Menanggapi hal tersebut, Direktur Jenderal Energi Baru, Terbarukan, dan Konservasi Energi (EBTKE) Kementerian ESDM, Dadan Kusdiana mengatakan dalam kajian ESDM dipaparkan bahwa solusi terkait teknis bisa ditemukan selama teknologi energi baru Indonesia ekonomis.
“Karena kita punya teknologi dan sumber daya untuk menyerap emisi, kita dapat memaksimalkan apa yang kita miliki untuk menekan emisi,” ujar Dadan.
Selanjutnya, Dadan mengungkapkan pula berkaitan dengan pendanaan proyek, saat ini justru banyak investor sudah mengantri untuk berinvestasi di energi terbarukan. Agar pembiayaan berjalan efektif, menurut Dadan saat ini pemerintah masih perlu membuat prioritas tentang jenis energi terbarukan yang akan dikembangkan.
“Dalam Rencana Usaha Penyediaan Tenaga Listrik (RUPTL) (hijau-red) yang sudah ditandatangani tersebut, kita akan memberikan fokus lebih luas terhadap PLTS. Sementara untuk proyek yang sudah ada seperti proyek panas bumi akan terus diekspansi, demikian juga untuk PLTA,” jelasnya.
Senada dengan Dadan, CEO Pertamina Power Indonesia, Dannif Danusaputro membenarkan bahwa saat ini banyak pihak yang ingin berinvestasi dalam proyek EBT di Indonesia. Sebab, dukungan pendanaan dari investor makin terbatas untuk berinvestasi di proyek energi fosil dengan semakin menguatkan komitmen iklim banyak negara di dunia.
“Masalahnya mereka mencari proyek yang sizenya cukup besar, dan kita belum terlalu banyak proyek dengan ukuran besar, katakanlah di atas 50 MW. Proyek yang di atas itu yang perlu dikembangkan agar bankable,” kata Dannif.
Ulrike Lehr, Kepala Sosial Ekonomi dan Kebijakan, IRENA, menyoroti rata-rata pertumbuhan ekonomi dunia diperkirakan akan lebih tinggi di tahun 2050 jika mendorong pertumbuhan ekonomi yang rendah karbon. Permasalahan sosial yang mungkin muncul terkait hilangnya pekerjaan di industri tambang fosil dan bahan bakar fosil dapat dikompensasi dengan mudah dengan terbukanya lapangan pekerjaan di industri lainnya yang akan tumbuh lebih cepat.

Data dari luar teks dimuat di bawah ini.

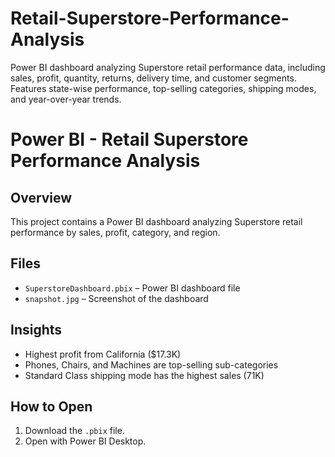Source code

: # Retail-Superstore-Performance-Analysis
Power BI dashboard analyzing Superstore retail performance data, including sales, profit, quantity, returns, delivery time, and customer segments. Features state-wise performance, top-selling categories, shipping modes, and year-over-year trends.
# Power BI - Retail Superstore Performance Analysis

## Overview
This project contains a Power BI dashboard analyzing Superstore retail performance by sales, profit, category, and region.

## Files
- `SuperstoreDashboard.pbix` – Power BI dashboard file
- `snapshot.jpg` – Screenshot of the dashboard

## Insights
- Highest profit from California ($17.3K)
- Phones, Chairs, and Machines are top-selling sub-categories
- Standard Class shipping mode has the highest sales (71K)

## How to Open
1. Download the `.pbix` file.
2. Open with Power BI Desktop.
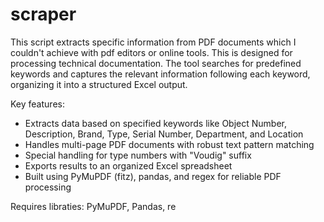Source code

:# scraper
This script extracts specific information from PDF documents which I couldn't achieve with pdf editors or online tools. This is designed for processing technical documentation. 
The tool searches for predefined keywords and captures the relevant information following each keyword, organizing it into a structured Excel output. 

Key features:

- Extracts data based on specified keywords like Object Number, Description, Brand, Type, Serial Number, Department, and Location
- Handles multi-page PDF documents with robust text pattern matching
- Special handling for type numbers with "Voudig" suffix
- Exports results to an organized Excel spreadsheet
- Built using PyMuPDF (fitz), pandas, and regex for reliable PDF processing

Requires libraties: PyMuPDF, Pandas, re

“Tentu membutuhkan seperangkat kebijakan untuk mendukung pengembangan energi terbarukan, mengintegrasikan regulasi dalam sistem jaringan, perubahan yang struktural, dan kebijakan transisi energi yang berkeadilan, serta menjaring dukungan dan penerimaan penuh dari masyarakat luas terhadap energi terbarukan,” tutur Ulrike.